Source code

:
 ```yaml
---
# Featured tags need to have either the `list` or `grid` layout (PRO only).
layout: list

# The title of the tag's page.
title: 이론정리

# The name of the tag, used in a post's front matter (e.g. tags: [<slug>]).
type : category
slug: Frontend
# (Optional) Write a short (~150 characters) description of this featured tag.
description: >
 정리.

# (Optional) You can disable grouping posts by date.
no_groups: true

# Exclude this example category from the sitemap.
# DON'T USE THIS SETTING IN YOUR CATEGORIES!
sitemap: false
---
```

==

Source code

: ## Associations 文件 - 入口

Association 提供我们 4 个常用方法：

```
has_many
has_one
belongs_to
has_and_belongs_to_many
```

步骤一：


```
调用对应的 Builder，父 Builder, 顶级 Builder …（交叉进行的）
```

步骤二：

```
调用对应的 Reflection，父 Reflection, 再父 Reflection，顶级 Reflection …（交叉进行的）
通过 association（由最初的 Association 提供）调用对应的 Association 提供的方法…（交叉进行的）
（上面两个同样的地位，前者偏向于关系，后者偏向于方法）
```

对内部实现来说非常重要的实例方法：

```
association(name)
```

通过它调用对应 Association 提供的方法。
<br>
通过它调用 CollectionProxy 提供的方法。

---

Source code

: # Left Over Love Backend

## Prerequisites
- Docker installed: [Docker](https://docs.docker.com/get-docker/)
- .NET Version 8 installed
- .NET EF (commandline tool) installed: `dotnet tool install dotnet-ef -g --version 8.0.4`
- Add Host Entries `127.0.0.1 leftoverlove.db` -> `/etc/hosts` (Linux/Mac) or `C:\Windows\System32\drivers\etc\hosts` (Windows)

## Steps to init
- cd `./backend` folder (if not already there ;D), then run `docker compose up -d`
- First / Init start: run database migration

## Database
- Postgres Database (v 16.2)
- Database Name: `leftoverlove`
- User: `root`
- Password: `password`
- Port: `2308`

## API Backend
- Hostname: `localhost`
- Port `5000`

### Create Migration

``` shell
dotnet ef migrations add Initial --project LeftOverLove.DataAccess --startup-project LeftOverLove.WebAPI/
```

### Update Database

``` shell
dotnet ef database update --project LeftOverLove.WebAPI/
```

* Task statement: Only the lines containing "project" are needed; pull them out of the listing.

* Answer space:
dotnet ef migrations add Initial --project LeftOverLove.DataAccess --startup-project LeftOverLove.WebAPI/
dotnet ef database update --project LeftOverLove.WebAPI/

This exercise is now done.